GINEVRA - E' in programma a Ginevra una riunione preparatoria a tre - Russia, Stati Uniti e Nazioni Unite - incentrata sulla nuova conferenza di pace internazionale sulla Siria, all'indomani delle accuse francesi contro il regime di Bashar al Assad sul ricorso alle armi chimiche.

«Non abbiamo alcun dubbio sul fatto che il gas sia stato utilizzato (...). La conclusione del laboratorio è chiara: si tratta di gas sarin», ha affermato all'emittente pubblica France 2 il ministro degli Esteri francese, che ha menzionato campioni provenienti dai giornalisti del quotidiano Le Monde dopo un attacco a metà aprile a Jobar, periferia di Damasco, come pure un altro la cui origine non è stata specificata.

«Nel secondo caso, non c'è alcun dubbio che si tratta del regime e dei suoi complici in quanto a capo dell'integralità della catena, dal momento in cui l'attacco ha luogo al momento in cui le persone sono uccise», ha spiegato Laurent Fabius. Fonti diplomatiche hanno lasciato trapelare che questo caso riguarda un attacco di elicotteri del regime che hanno sganciato munizioni a Saraqeb, nel nordovest della Siria, lo scorso 29 aprile.
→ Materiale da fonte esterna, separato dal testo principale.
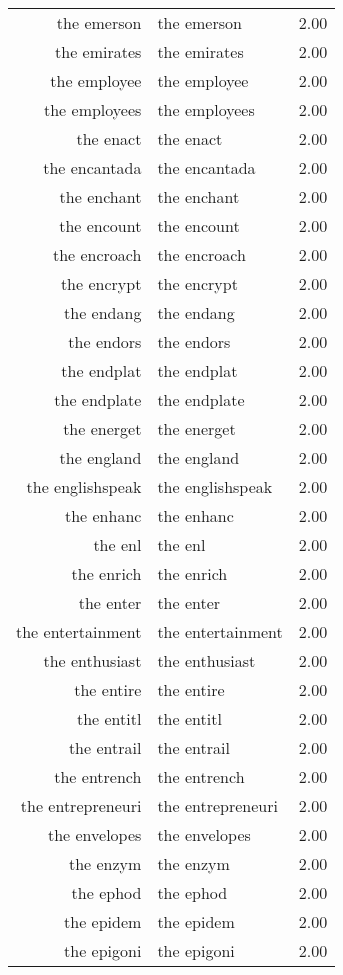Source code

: \begin{table}[ht]
\begin{tabular}{rlr}
  the emerson & the emerson & 2.00 \\ 
  the emirates & the emirates & 2.00 \\ 
  the employee & the employee & 2.00 \\ 
  the employees & the employees & 2.00 \\ 
  the enact & the enact & 2.00 \\ 
  the encantada & the encantada & 2.00 \\ 
  the enchant & the enchant & 2.00 \\ 
  the encount & the encount & 2.00 \\ 
  the encroach & the encroach & 2.00 \\ 
  the encrypt & the encrypt & 2.00 \\ 
  the endang & the endang & 2.00 \\ 
  the endors & the endors & 2.00 \\ 
  the endplat & the endplat & 2.00 \\ 
  the endplate & the endplate & 2.00 \\ 
  the energet & the energet & 2.00 \\ 
  the england & the england & 2.00 \\ 
  the englishspeak & the englishspeak & 2.00 \\ 
  the enhanc & the enhanc & 2.00 \\ 
  the enl & the enl & 2.00 \\ 
  the enrich & the enrich & 2.00 \\ 
  the enter & the enter & 2.00 \\ 
  the entertainment & the entertainment & 2.00 \\ 
  the enthusiast & the enthusiast & 2.00 \\ 
  the entire & the entire & 2.00 \\ 
  the entitl & the entitl & 2.00 \\ 
  the entrail & the entrail & 2.00 \\ 
  the entrench & the entrench & 2.00 \\ 
  the entrepreneuri & the entrepreneuri & 2.00 \\ 
  the envelopes & the envelopes & 2.00 \\ 
  the enzym & the enzym & 2.00 \\ 
  the ephod & the ephod & 2.00 \\ 
  the epidem & the epidem & 2.00 \\ 
  the epigoni & the epigoni & 2.00 \\ 

\end{tabular}
\end{table}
Il sottosegretario di stato agli Affari politici Wendy Sherman e il suo vice per il Medio Oriente Elizabeth Jones incontreranno oggi gli omologhi russi e il mediatore delle Nazioni Unite e della Lega araba Lakhdar Brahimi per preparare questa conferenza di pace, detta Ginevra 2, ha indicato il dipartimento di stato americano. E' tuttavia rimasto evasivo sulla data, il programma e i partecipanti a questa riunione internazionale, che dovrebbe aprire la strada a una soluzione politica del conflitto. L'appuntamento è stato proposto dai ministri degli Esteri di Stati Uniti e Russia, John Kerry e Sergei Lavrov, per tentare di aprire negoziati tra Damasco e opposizione siriana. Un'eventuale soluzione politica deve seguire i contorni di un accordo internazionale sancito a Ginevra il 30 giugno 2012, ma mai applicato. Prevista a giugno, Ginevra 2 potrebbe svolgersi a luglio.

Il regime siriano ha dato il suo accordo di principio a partecipare, mentre l'opposizione pone come condizioni preliminari le dimissioni del presidente Assad, la fine dei combattimenti e il ritiro dalla Siria dei combattenti di Iran e Hezbollah.